=== Begin Enclosure ===
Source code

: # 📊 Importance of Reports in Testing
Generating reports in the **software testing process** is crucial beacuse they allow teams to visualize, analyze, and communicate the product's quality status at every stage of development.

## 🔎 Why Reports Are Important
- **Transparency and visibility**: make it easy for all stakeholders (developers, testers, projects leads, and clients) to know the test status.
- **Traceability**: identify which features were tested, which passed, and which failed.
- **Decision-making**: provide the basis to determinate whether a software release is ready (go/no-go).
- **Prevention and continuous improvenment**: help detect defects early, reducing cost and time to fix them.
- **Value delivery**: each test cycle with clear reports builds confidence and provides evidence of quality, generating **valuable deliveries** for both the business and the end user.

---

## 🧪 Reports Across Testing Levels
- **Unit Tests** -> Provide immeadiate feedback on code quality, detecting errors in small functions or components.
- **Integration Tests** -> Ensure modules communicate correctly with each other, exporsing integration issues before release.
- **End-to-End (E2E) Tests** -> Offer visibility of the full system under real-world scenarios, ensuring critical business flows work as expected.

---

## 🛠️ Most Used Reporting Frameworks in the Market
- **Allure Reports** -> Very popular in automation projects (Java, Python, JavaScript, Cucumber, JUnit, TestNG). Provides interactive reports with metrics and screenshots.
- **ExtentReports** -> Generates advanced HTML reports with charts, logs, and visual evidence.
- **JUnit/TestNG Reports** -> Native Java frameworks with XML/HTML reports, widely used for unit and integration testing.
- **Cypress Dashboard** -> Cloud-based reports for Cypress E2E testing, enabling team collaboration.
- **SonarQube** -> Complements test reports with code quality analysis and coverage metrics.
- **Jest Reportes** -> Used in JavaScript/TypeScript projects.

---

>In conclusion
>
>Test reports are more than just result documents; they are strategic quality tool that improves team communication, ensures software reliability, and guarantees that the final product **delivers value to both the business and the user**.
=== End Enclosure ===
§ **WORK INSTRUCTIONS**: Each entry above is to be copied out exactly as written.

§ **REPLY TO THE EXERCISE**:
Source code

: # 📊 Importance of Reports in Testing
Generating reports in the **software testing process** is crucial beacuse they allow teams to visualize, analyze, and communicate the product's quality status at every stage of development.

## 🔎 Why Reports Are Important
- **Transparency and visibility**: make it easy for all stakeholders (developers, testers, projects leads, and clients) to know the test status.
- **Traceability**: identify which features were tested, which passed, and which failed.
- **Decision-making**: provide the basis to determinate whether a software release is ready (go/no-go).
- **Prevention and continuous improvenment**: help detect defects early, reducing cost and time to fix them.
- **Value delivery**: each test cycle with clear reports builds confidence and provides evidence of quality, generating **valuable deliveries** for both the business and the end user.

---

## 🧪 Reports Across Testing Levels
- **Unit Tests** -> Provide immeadiate feedback on code quality, detecting errors in small functions or components.
- **Integration Tests** -> Ensure modules communicate correctly with each other, exporsing integration issues before release.
- **End-to-End (E2E) Tests** -> Offer visibility of the full system under real-world scenarios, ensuring critical business flows work as expected.

---

## 🛠️ Most Used Reporting Frameworks in the Market
- **Allure Reports** -> Very popular in automation projects (Java, Python, JavaScript, Cucumber, JUnit, TestNG). Provides interactive reports with metrics and screenshots.
- **ExtentReports** -> Generates advanced HTML reports with charts, logs, and visual evidence.
- **JUnit/TestNG Reports** -> Native Java frameworks with XML/HTML reports, widely used for unit and integration testing.
- **Cypress Dashboard** -> Cloud-based reports for Cypress E2E testing, enabling team collaboration.
- **SonarQube** -> Complements test reports with code quality analysis and coverage metrics.
- **Jest Reportes** -> Used in JavaScript/TypeScript projects.

---

>In conclusion
>
>Test reports are more than just result documents; they are strategic quality tool that improves team communication, ensures software reliability, and guarantees that the final product **delivers value to both the business and the user**.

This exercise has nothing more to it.